J'ai essayé de les importer de Gmail, mais je n'y arrive pas. Il semblerait qu'on ne puisse transférer que les messages reçus et non ceux envoyés.
Je suis passé par l'option "filtre" en tentant de n'importer que les messages venant de mon adresse mail, mais ça ne fonctionne pas non plus.
J'ai essayé de les archiver, mais pas plus de succès non plus.
D'autant que je n'aimerais récupérer que les mails envoyés depuis janvier et non ceux stockés depuis 2 ans.
Bref, si l'un d'entre vous a déjà effectué une manip similaire, je suis preneur ;-)
Merci à vous


----------



## pascalformac (20 Mai 2009)

il y a PLEIN de methodes pour le faire
l'une parmi de multiples

formater gmail en IMAP sur un des terminaux ( de preference le mac car interface plus grande)

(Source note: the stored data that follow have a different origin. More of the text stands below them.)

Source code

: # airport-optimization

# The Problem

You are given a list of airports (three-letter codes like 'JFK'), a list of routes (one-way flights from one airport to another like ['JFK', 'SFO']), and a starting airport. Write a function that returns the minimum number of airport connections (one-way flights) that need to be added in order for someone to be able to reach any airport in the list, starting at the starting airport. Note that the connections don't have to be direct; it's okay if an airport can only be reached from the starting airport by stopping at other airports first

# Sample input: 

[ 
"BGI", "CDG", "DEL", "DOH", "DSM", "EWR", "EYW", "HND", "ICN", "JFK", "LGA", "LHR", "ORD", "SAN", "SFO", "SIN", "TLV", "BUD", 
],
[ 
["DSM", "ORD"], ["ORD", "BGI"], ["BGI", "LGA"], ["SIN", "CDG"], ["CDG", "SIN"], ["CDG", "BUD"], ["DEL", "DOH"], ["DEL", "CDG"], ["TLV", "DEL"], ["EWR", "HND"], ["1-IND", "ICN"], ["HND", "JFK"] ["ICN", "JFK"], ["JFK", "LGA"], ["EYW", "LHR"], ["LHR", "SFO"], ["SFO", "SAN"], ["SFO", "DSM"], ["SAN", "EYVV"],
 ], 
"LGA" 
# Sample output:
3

par definition l'imap synchronise en direct Mail-serveurs

et là tu peux faire joujou à gogo selon divers critères

par exemple
créer en ligne un label-filtrant QUE ce que tu veux reprendre

il sera refleté dans Mail section IMAP

et dans Mail
tu selectionnes- glisses de la section IMAP
à la section " en dur" (" sur mon mac"  bal perso "recup de mon erreur"par exemple  )

--
edith piafien
Apres cela tu repasses en pop pur , dans mail et en ligne

( et tu peux annuler gmail imap sur mail)


----------